Stored data entries:
=== Begin Enclosure ===

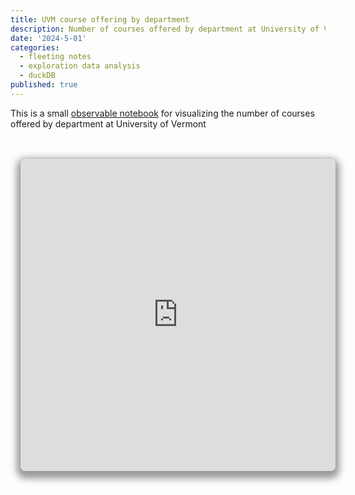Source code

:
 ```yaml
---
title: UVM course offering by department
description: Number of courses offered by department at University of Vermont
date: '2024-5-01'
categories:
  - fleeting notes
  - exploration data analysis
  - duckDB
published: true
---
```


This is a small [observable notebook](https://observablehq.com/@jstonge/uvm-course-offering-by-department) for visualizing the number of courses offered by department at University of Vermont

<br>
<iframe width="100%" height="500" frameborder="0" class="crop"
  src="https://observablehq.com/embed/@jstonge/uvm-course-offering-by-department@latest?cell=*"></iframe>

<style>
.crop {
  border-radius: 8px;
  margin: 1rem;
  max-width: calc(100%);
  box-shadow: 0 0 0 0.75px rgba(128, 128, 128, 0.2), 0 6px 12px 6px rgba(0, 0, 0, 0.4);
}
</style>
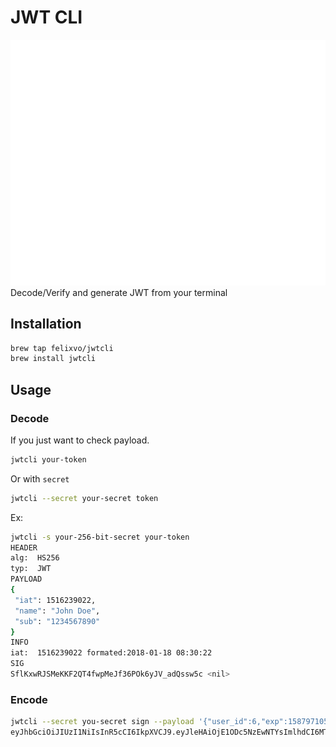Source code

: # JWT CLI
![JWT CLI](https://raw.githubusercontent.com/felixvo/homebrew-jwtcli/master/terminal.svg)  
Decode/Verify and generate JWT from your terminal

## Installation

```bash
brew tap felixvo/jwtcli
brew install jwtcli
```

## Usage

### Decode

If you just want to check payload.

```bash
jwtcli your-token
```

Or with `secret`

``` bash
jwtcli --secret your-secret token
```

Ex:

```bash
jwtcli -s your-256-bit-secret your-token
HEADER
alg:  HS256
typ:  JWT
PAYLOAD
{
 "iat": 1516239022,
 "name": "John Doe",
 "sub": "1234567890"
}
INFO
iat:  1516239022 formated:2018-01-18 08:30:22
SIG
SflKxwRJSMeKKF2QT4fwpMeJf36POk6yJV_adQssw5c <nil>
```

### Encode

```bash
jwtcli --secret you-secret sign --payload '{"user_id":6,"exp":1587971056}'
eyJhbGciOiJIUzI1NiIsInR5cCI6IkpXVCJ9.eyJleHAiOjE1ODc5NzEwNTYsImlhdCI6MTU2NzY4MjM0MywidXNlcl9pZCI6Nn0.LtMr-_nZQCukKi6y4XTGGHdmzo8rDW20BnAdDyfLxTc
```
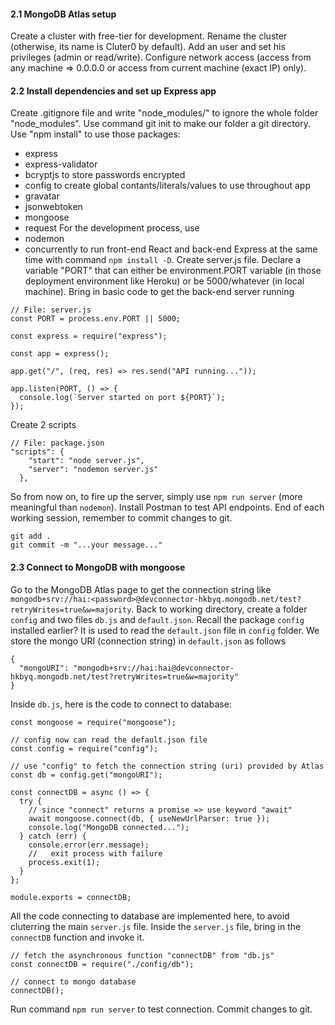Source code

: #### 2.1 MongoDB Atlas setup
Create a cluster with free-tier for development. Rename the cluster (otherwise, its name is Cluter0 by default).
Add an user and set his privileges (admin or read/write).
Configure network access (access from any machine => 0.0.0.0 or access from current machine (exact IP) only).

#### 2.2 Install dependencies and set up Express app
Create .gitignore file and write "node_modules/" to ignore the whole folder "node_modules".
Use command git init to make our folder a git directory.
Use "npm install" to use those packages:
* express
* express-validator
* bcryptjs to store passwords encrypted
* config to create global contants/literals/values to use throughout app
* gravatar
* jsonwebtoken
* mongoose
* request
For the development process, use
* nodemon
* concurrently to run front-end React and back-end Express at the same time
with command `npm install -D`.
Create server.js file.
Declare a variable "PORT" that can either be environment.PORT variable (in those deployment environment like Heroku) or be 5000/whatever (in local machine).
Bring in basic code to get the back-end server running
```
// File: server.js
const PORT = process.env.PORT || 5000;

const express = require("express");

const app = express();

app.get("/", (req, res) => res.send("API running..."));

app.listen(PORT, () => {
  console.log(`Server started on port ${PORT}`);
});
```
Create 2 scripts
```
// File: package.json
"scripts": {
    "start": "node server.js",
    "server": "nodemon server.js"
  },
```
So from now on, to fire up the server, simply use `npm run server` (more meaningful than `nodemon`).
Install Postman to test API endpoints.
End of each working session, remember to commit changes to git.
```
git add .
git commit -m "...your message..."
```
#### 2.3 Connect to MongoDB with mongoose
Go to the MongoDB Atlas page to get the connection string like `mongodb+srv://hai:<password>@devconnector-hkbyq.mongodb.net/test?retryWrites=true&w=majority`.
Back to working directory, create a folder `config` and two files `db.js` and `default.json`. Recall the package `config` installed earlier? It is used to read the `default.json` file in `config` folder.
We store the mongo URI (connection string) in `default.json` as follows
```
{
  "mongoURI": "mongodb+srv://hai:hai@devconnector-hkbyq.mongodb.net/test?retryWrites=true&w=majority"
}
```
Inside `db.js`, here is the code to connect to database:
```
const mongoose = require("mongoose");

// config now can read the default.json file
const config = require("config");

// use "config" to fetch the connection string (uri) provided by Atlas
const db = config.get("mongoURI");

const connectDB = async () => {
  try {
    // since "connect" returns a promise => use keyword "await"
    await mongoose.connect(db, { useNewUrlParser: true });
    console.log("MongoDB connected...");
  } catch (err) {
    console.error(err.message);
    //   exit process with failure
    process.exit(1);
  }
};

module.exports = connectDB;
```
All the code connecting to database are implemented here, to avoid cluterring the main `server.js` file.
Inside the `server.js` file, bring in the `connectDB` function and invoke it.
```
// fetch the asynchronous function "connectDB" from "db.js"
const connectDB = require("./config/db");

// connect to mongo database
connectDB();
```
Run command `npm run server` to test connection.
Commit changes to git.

=== End Enclosure ===

▶ Directions: An exact copy is required of the lines from the start of the records above through the line with "max-width: calc(100%);", and only those, without any pictures.

▶ Solution:
Source code

:
 ```yaml
---
title: UVM course offering by department
description: Number of courses offered by department at University of Vermont
date: '2024-5-01'
categories:
  - fleeting notes
  - exploration data analysis
  - duckDB
published: true
---
```


This is a small [observable notebook](https://observablehq.com/@jstonge/uvm-course-offering-by-department) for visualizing the number of courses offered by department at University of Vermont

<br>
<iframe width="100%" height="500" frameborder="0" class="crop"
  src="https://observablehq.com/embed/@jstonge/uvm-course-offering-by-department@latest?cell=*"></iframe>

<style>
.crop {
  border-radius: 8px;
  margin: 1rem;
  max-width: calc(100%);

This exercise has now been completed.